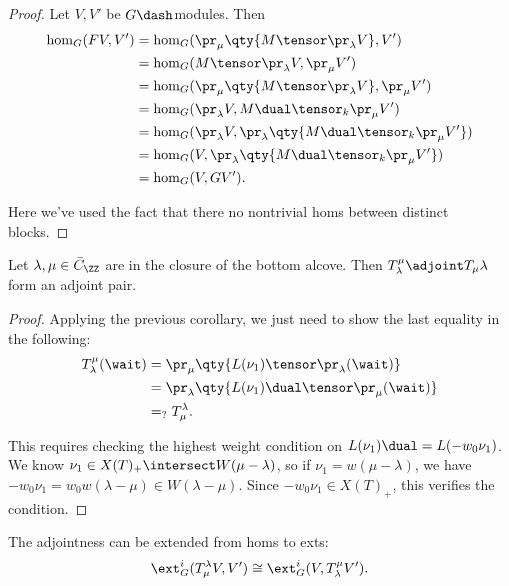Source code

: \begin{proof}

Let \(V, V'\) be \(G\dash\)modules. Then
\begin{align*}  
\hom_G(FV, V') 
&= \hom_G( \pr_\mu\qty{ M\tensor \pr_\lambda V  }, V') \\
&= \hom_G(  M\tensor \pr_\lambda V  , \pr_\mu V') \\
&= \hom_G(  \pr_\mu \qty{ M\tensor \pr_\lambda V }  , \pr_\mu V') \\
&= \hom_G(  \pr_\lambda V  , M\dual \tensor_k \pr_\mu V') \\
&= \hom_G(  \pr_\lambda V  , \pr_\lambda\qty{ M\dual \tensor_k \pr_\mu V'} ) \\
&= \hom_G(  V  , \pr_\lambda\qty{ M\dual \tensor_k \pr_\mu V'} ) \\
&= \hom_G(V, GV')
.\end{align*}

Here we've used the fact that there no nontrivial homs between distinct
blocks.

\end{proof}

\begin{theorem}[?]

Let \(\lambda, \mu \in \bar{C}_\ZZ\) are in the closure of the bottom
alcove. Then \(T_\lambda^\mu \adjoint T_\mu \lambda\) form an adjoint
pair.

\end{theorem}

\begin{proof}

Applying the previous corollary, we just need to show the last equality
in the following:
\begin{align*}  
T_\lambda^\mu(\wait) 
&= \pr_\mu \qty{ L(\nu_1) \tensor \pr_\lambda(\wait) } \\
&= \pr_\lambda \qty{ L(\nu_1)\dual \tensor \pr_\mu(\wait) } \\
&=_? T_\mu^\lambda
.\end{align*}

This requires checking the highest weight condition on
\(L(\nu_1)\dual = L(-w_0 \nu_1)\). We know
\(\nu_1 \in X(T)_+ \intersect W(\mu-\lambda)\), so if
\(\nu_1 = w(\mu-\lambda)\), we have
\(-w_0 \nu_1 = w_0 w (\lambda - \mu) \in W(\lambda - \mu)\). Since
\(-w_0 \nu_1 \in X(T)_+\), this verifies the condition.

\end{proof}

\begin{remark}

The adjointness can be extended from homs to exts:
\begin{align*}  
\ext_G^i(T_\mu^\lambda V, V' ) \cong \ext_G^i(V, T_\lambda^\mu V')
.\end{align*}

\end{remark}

...

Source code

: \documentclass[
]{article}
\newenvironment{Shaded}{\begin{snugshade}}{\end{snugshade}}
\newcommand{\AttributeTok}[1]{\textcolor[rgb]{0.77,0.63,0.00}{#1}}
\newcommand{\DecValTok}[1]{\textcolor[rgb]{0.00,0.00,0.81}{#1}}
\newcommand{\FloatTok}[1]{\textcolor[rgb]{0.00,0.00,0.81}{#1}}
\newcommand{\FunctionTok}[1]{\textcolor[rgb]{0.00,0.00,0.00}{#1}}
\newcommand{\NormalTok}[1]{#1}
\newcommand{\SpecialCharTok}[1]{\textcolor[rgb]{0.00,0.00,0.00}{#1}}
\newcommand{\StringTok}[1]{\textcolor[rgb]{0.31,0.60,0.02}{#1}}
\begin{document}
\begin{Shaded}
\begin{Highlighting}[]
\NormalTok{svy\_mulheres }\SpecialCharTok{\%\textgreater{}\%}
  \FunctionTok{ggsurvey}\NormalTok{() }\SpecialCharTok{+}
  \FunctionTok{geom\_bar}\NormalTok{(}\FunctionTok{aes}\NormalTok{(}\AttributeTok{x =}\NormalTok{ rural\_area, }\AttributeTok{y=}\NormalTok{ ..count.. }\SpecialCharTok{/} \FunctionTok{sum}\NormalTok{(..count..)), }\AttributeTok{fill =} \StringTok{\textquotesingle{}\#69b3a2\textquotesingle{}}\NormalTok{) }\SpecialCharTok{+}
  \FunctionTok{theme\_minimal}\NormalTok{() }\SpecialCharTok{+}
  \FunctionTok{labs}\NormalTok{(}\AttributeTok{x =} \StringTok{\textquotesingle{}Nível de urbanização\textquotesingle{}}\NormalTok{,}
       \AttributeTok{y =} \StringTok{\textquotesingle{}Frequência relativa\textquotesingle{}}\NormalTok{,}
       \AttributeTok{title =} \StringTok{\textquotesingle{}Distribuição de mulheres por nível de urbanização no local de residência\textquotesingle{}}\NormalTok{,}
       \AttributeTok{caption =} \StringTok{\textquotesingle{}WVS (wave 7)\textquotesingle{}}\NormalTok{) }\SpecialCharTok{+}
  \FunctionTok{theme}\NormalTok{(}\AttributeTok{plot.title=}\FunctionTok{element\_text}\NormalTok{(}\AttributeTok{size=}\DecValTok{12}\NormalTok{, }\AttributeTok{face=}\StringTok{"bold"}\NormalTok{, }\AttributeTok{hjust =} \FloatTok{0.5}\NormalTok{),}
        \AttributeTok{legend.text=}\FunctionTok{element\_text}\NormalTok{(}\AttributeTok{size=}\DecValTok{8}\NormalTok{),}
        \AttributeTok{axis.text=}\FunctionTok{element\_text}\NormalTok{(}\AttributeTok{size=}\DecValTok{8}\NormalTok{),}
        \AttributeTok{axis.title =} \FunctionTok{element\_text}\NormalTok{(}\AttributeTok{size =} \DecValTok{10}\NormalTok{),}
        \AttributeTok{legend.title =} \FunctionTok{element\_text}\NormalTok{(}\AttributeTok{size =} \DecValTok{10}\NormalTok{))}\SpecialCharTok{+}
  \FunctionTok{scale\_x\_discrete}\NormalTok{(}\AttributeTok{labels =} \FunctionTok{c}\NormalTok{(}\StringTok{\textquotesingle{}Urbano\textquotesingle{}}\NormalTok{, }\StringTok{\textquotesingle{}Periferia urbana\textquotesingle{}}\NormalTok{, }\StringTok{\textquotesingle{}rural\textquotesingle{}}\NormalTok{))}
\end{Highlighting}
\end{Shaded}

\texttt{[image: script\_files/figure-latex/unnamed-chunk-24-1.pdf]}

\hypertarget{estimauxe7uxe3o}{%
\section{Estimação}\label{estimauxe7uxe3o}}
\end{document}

• What you are asked to do:
Go through the records above. Copy each line in which the string "Shaded" appears.

• Task solution:
\newenvironment{Shaded}{\begin{snugshade}}{\end{snugshade}}
\begin{Shaded}
\end{Shaded}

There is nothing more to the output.